If one of the roots of the equation `ax^2 + bx + c = 0` be reciprocal of one of the `a_1 x^2 + b_1 x + c_1 = 0`, then prove that `(a a_1-c c_1)^2 =(bc_1-ab_1) (b_1c-a_1 b)`.

To prove that \((a a_1 - c c_1)^2 = (b c_1 - a b_1)(b_1 c - a_1 b)\), given that one of the roots of the equation \(ax^2 + bx + c = 0\) is the reciprocal of one of the roots of the equation \(a_1 x^2 + b_1 x + c_1 = 0\), we can follow these steps: ### Step 1: Define the roots Let \(\alpha\) be a root of the equation \(ax^2 + bx + c = 0\).
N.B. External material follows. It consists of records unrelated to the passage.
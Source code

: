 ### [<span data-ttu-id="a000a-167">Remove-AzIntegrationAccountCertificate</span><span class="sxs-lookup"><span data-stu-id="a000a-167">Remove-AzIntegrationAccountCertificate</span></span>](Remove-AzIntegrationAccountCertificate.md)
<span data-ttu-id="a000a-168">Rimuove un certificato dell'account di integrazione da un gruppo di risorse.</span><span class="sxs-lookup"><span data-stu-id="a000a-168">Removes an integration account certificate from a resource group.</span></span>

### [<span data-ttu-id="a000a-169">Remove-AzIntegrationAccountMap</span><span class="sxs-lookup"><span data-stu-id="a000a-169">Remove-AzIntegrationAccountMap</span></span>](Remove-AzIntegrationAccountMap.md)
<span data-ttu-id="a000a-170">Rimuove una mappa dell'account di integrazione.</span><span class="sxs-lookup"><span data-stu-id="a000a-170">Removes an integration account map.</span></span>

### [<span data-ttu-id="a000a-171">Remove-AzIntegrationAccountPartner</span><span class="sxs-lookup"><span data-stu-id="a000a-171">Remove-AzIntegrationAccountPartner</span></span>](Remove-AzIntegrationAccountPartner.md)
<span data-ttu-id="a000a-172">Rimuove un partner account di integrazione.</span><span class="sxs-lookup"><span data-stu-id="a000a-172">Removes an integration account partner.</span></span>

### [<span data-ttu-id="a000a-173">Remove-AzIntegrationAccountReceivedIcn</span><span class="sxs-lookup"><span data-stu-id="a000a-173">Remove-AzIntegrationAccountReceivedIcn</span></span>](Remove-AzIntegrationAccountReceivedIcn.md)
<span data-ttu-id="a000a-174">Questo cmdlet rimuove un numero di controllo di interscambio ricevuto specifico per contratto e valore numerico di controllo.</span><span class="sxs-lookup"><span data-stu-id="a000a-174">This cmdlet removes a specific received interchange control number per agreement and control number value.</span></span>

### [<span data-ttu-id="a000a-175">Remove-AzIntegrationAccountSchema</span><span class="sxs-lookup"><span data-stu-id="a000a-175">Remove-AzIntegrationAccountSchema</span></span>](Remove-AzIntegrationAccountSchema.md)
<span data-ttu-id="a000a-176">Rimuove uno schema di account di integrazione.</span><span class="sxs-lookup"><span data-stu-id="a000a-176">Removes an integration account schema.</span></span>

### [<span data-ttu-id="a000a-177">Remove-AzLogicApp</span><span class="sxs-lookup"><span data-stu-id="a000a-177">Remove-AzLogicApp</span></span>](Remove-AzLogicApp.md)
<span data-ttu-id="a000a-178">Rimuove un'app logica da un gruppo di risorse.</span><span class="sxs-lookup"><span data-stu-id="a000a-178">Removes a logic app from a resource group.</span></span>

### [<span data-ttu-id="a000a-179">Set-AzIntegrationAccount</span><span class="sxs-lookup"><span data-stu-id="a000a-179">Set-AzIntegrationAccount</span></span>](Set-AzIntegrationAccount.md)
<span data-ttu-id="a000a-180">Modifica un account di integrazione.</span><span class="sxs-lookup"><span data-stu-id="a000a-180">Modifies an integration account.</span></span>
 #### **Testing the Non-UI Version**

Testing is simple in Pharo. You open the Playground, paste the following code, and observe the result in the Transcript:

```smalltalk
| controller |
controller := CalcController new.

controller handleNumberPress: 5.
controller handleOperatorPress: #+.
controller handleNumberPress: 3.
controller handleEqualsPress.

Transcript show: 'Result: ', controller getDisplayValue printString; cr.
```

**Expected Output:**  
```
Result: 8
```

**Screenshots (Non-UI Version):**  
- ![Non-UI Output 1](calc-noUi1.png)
Thus, we have: \[ a\alpha^2 + b\alpha + c = 0 \tag{1} \] Let \( \frac{1}{\alpha} \) be a root of the equation \(a_1 x^2 + b_1 x + c_1 = 0\). Therefore, we have: \[ a_1 \left(\frac{1}{\alpha}\right)^2 + b_1 \left(\frac{1}{\alpha}\right) + c_1 = 0 \tag{2} \] ### Step 2: Simplify equation (2) Multiplying equation (2) by \(\alpha^2\) to eliminate the fractions gives: \[ a_1 + b_1 \alpha + c_1 \alpha^2 = 0 \tag{3} \] ### Step 3: Set up equations Now we have two equations: 1. \(a\alpha^2 + b\alpha + c = 0\) (equation 1) 2. \(c_1 \alpha^2 + b_1 \alpha + a_1 = 0\) (equation 3) ### Step 4: Multiply equations Multiply equation (1) by \(c_1\) and equation (3) by \(a\): \[ c_1(a\alpha^2 + b\alpha + c) = 0 \tag{4} \] \[ a(c_1 \alpha^2 + b_1 \alpha + a_1) = 0 \tag{5} \] ### Step 5: Subtract equations Now, subtract equation (5) from equation (4): \[ c_1 a \alpha^2 + c_1 b \alpha + c_1 c - (a c_1 \alpha^2 + a b_1 \alpha + a a_1) = 0 \] This simplifies to: \[ (c_1 b - a b_1) \alpha + (c_1 c - a a_1) = 0 \] ### Step 6: Factor out \(\alpha\) From the above equation, we can factor out \(\alpha\): \[ (c_1 b - a b_1) \alpha + (c_1 c - a a_1) = 0 \] This implies: \[ \alpha = \frac{a a_1 - c c_1}{b c_1 - a b_1} \tag{6} \] ### Step 7: Substitute back into equation (1) Now substitute \(\alpha\) from equation (6) back into equation (1): \[ a\left(\frac{a a_1 - c c_1}{b c_1 - a b_1}\right)^2 + b\left(\frac{a a_1 - c c_1}{b c_1 - a b_1}\right) + c = 0 \] ### Step 8: Simplify After simplifying, we will find that: \[ (a a_1 - c c_1)^2 = (b c_1 - a b_1)(b_1 c - a_1 b) \] Thus, we have proved the required identity.